Desde que tenía memoria recordaba haber temido a los vampiros, con un miedo si se quiere irracional y que se hizo obsesivo. Así que investigaba todo lo que podía para protegerse con hechizos y amuletos.

Vivía rodeada de ventanas enrejadas, sarta de ajos; estacas de madera y hasta llegó a conseguirse un arma con balas de plata.

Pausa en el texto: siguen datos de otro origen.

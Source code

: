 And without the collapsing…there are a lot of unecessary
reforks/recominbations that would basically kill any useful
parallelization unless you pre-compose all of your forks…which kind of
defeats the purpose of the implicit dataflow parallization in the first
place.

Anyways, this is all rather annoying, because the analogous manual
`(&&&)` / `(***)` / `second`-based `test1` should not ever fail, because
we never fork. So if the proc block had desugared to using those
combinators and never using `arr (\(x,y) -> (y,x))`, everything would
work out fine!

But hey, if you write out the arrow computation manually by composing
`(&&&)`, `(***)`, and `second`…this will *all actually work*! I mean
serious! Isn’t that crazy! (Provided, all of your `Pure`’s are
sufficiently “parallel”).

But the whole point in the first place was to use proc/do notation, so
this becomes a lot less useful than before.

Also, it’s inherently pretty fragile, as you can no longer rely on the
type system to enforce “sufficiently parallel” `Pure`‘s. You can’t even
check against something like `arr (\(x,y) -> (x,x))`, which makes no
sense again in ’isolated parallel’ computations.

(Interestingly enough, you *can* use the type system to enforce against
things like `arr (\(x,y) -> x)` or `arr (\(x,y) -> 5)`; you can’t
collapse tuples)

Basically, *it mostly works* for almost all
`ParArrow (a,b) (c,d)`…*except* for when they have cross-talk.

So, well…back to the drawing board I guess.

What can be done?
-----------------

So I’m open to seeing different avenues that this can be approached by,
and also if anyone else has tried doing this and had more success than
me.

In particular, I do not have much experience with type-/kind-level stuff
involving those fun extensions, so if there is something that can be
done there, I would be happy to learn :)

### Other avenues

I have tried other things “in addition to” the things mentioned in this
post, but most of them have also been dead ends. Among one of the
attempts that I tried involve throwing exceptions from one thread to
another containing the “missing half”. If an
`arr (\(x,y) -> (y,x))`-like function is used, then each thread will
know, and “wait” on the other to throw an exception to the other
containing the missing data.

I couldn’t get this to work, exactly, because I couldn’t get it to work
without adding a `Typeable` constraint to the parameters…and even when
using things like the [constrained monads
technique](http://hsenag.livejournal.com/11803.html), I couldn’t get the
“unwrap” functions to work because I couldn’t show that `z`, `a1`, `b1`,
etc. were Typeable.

Se negó a casarse, rechazando magníficos partidos, por pequeños detalles que le parecieron sospechosos. Investigaba a todas las personas que llegaban a avecindarse en la región y las casas que por algún motivo pudieran resultar desconfiables. Incluso inspeccionaba el panteón comprobando que todas las tumbas estuvieran intactas.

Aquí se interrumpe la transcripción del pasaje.